WORK INSTRUCTION: Below are the records; restate all of them exactly.

(Stored data entries)
■ ■ ■

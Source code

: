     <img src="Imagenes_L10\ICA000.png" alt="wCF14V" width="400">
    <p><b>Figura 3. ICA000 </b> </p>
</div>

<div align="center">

■ ■ ■

ANSWER BOX:
Source code

:     <img src="Imagenes_L10\ICA000.png" alt="wCF14V" width="400">
    <p><b>Figura 3. ICA000 </b> </p>
</div>

<div align="center">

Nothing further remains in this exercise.